→ Aim of the exercise
Filter the listing and keep only the lines with the word "predictive".
Data shown below:
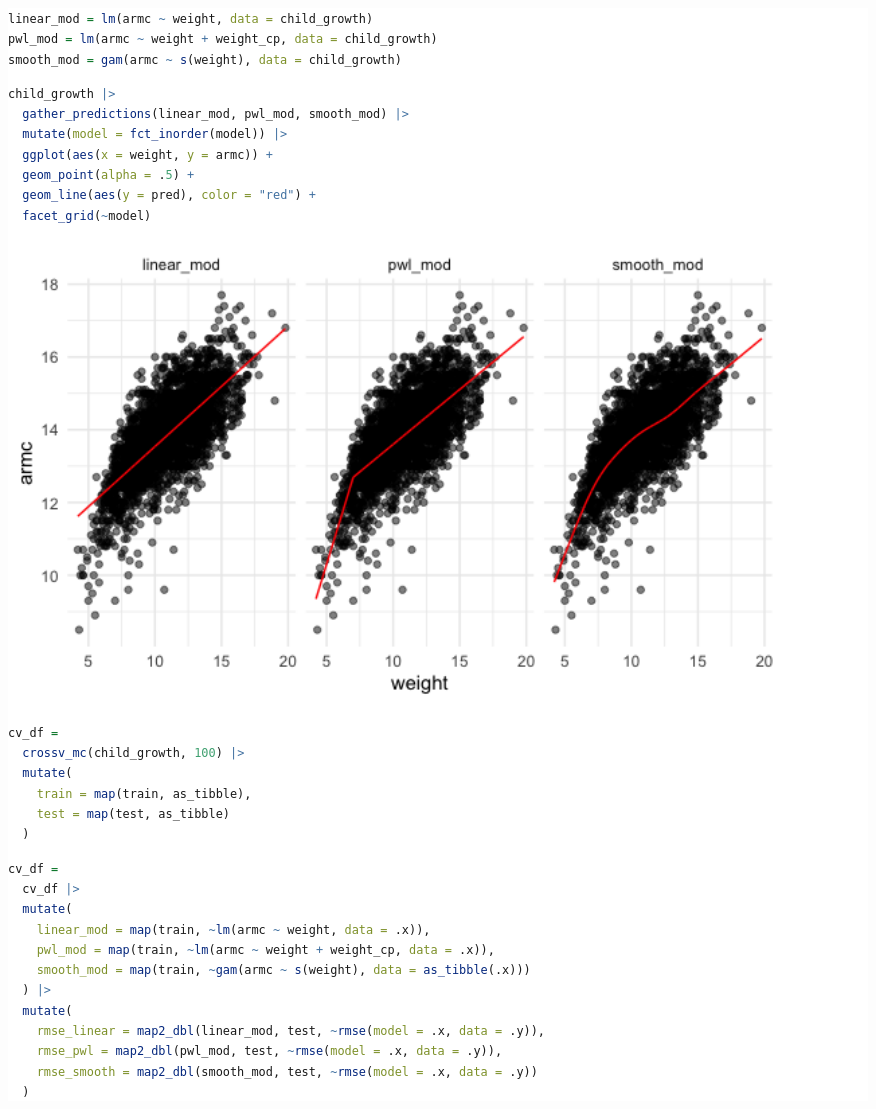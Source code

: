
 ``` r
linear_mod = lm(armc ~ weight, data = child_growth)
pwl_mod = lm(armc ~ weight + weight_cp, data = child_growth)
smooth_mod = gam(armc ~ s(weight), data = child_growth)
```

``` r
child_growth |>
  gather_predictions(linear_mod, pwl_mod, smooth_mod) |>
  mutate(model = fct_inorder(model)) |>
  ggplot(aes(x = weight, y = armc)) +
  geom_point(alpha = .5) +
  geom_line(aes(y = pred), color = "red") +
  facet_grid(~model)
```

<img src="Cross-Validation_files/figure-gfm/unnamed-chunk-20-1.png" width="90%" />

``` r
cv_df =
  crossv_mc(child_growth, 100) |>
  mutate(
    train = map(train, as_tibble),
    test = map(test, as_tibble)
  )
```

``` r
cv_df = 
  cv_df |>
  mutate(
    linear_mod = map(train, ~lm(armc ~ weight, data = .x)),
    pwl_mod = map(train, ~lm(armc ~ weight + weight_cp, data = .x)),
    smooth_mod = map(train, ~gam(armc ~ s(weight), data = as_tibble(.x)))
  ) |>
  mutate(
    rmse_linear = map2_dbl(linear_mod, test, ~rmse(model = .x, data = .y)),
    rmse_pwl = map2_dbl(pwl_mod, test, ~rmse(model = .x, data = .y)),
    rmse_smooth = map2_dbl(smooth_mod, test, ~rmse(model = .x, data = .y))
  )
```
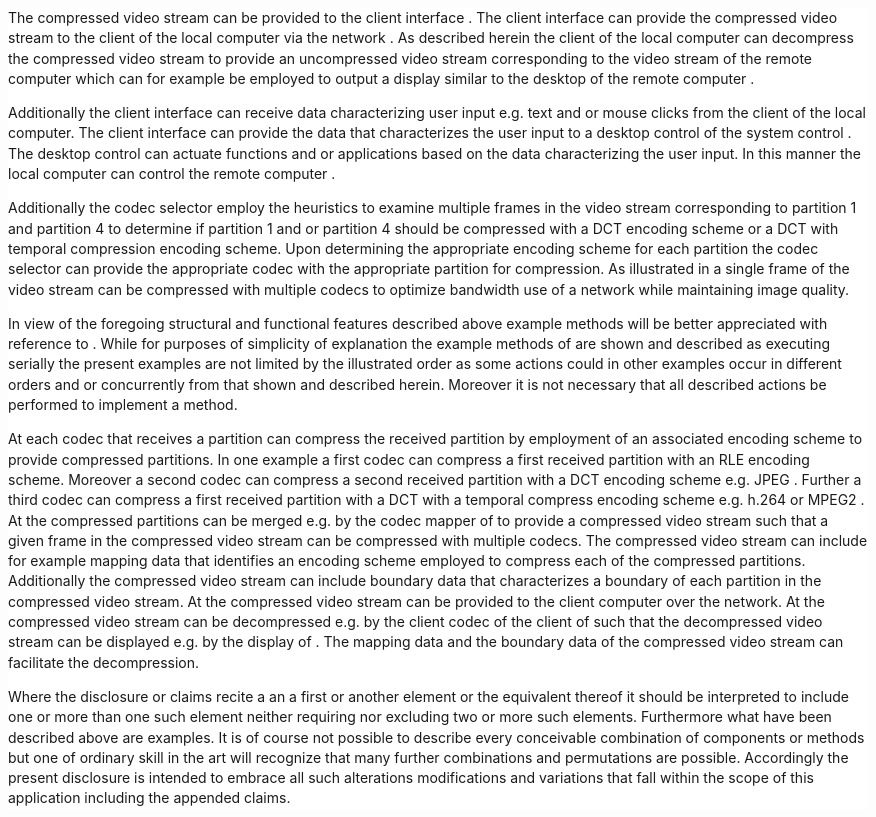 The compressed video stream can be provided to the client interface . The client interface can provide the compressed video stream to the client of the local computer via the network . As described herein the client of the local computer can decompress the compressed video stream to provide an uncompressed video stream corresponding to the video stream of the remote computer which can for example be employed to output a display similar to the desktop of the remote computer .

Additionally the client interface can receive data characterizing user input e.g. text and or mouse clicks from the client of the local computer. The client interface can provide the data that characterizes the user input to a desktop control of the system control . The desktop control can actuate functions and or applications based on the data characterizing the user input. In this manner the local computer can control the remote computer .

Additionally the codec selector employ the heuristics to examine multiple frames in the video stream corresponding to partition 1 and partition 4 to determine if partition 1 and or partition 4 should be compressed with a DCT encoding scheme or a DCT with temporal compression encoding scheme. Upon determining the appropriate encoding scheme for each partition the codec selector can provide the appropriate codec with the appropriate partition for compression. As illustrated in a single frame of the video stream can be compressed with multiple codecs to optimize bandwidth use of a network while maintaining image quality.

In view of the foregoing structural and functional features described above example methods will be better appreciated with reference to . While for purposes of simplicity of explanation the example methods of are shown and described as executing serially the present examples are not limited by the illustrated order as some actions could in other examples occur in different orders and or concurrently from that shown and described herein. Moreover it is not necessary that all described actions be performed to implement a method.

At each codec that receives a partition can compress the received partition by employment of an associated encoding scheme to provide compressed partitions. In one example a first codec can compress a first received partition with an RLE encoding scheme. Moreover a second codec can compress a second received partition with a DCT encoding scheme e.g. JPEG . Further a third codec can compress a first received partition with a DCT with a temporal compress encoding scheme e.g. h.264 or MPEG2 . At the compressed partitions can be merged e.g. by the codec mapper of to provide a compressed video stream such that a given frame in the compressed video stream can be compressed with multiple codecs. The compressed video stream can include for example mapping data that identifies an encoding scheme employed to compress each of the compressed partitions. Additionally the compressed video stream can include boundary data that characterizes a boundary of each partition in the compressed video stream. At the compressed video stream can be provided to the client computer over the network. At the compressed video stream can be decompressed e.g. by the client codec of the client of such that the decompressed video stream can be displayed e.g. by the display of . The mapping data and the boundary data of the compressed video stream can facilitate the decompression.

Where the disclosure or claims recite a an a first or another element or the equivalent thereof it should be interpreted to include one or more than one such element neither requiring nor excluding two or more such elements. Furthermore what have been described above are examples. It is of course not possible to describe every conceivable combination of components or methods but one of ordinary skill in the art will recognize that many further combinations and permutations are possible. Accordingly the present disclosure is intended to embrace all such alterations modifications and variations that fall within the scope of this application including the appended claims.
End of Data shown.
Data shown below:
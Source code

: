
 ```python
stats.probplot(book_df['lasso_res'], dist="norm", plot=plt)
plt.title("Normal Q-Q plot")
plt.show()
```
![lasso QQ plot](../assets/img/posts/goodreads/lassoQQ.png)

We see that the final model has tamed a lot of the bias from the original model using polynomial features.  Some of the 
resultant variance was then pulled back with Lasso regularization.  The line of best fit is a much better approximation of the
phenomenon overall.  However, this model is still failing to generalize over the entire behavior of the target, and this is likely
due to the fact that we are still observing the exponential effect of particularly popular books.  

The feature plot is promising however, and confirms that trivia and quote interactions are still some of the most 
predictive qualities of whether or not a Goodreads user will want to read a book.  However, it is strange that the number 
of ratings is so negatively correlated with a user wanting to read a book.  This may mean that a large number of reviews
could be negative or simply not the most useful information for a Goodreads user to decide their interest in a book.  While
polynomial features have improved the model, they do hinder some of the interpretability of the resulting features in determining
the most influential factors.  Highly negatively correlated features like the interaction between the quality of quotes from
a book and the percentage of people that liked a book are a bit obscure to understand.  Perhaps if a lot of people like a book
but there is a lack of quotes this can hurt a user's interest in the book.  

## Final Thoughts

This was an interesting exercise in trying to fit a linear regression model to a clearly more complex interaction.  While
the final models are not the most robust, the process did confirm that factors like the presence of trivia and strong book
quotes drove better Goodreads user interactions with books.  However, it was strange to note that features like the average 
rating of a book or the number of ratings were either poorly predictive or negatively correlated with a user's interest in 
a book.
End of Data shown.
→ Answer to the problem
predictive qualities of whether or not a Goodreads user will want to read a book.  However, it is strange that the number 
rating of a book or the number of ratings were either poorly predictive or negatively correlated with a user's interest in 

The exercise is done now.